### The derivative of the natural logarithm

*The derivative of the natural logarithm.*

The derivative of the exponential function $f(x)=e^x$ is the function itself: $f'(x)=e^x$. The natural logarithm $\ln(y)$ is the inverse of the exponential function. Can we exploit this fact to determine the derivative of the natural logarithm? Here we present a version of the derivative of an inverse function page that is specialized to the natural logarithm.

To determine how to compute the derivative of the inverse of $f$, let's think about the derivative of $f$ in terms of the function machine metaphor.

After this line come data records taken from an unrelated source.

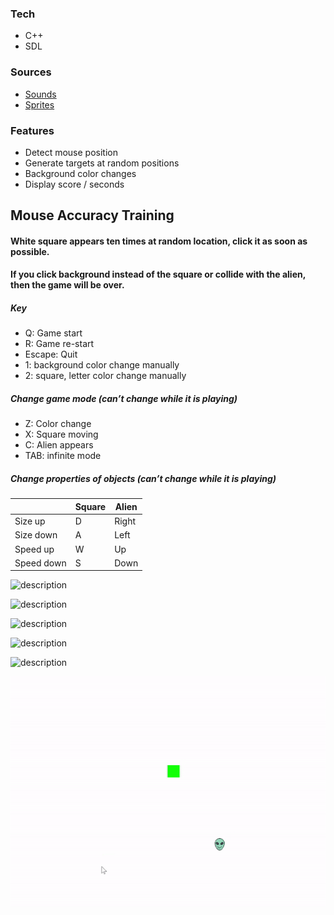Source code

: ### Tech
- C++
- SDL

### Sources
- [Sounds](https://pixabay.com/sound-effects/)
- [Sprites](https://icons8.com/)

### Features
- Detect mouse position
- Generate targets at random positions
- Background color changes
- Display score / seconds
  
## Mouse Accuracy Training

#### White square appears ten times at random location, click it as soon as possible.
#### If you click background instead of the square or collide with the alien, then the game will be over.


##### Key
* Q: Game start
* R: Game re-start
* Escape: Quit
* 1: background color change manually
* 2: square, letter color change manually


##### Change game mode (can’t change while it is playing)
* Z: Color change
* X: Square moving
* C: Alien appears
* TAB: infinite mode


##### Change properties of objects (can’t change while it is playing)

  
||Square|Alien
---|---|---|
Size up | D | Right
Size down | A | Left
Speed up | W | Up
Speed down | S | Down


![description](description/des1.png)

![description](description/des2.png)

![description](description/des3.png)

![description](description/des4.png)

![description](description/des5.png)

![description](description/des6.gif)

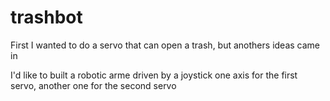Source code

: # trashbot
First I wanted to do a servo that can open a trash, but anothers ideas came in

I'd like to built a robotic arme driven by a joystick
one axis for the first servo, another one for the second servo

We have denoted the input of $f$ (the tetrahedron) by the variable $x$. Let's denote the output of $f$ (the sphere) by the variable $y$ so that $$y=f(x) = e^x.$$ Since the derivative of $f$ is the ratio of the change in its output to the change in its input, we can write the derivative as \begin{align*} \diff{f}{x}&=\frac{\text{change in output of $f$}}{\text{change in input to $f$}}\\ &= \frac{\text{change in $y$}}{\text{change in $x$}}\\ &=e^x. \end{align*}

Can we do the same thing for the inverse of $f$? Let's use a function machine to represent the inverse of $f$.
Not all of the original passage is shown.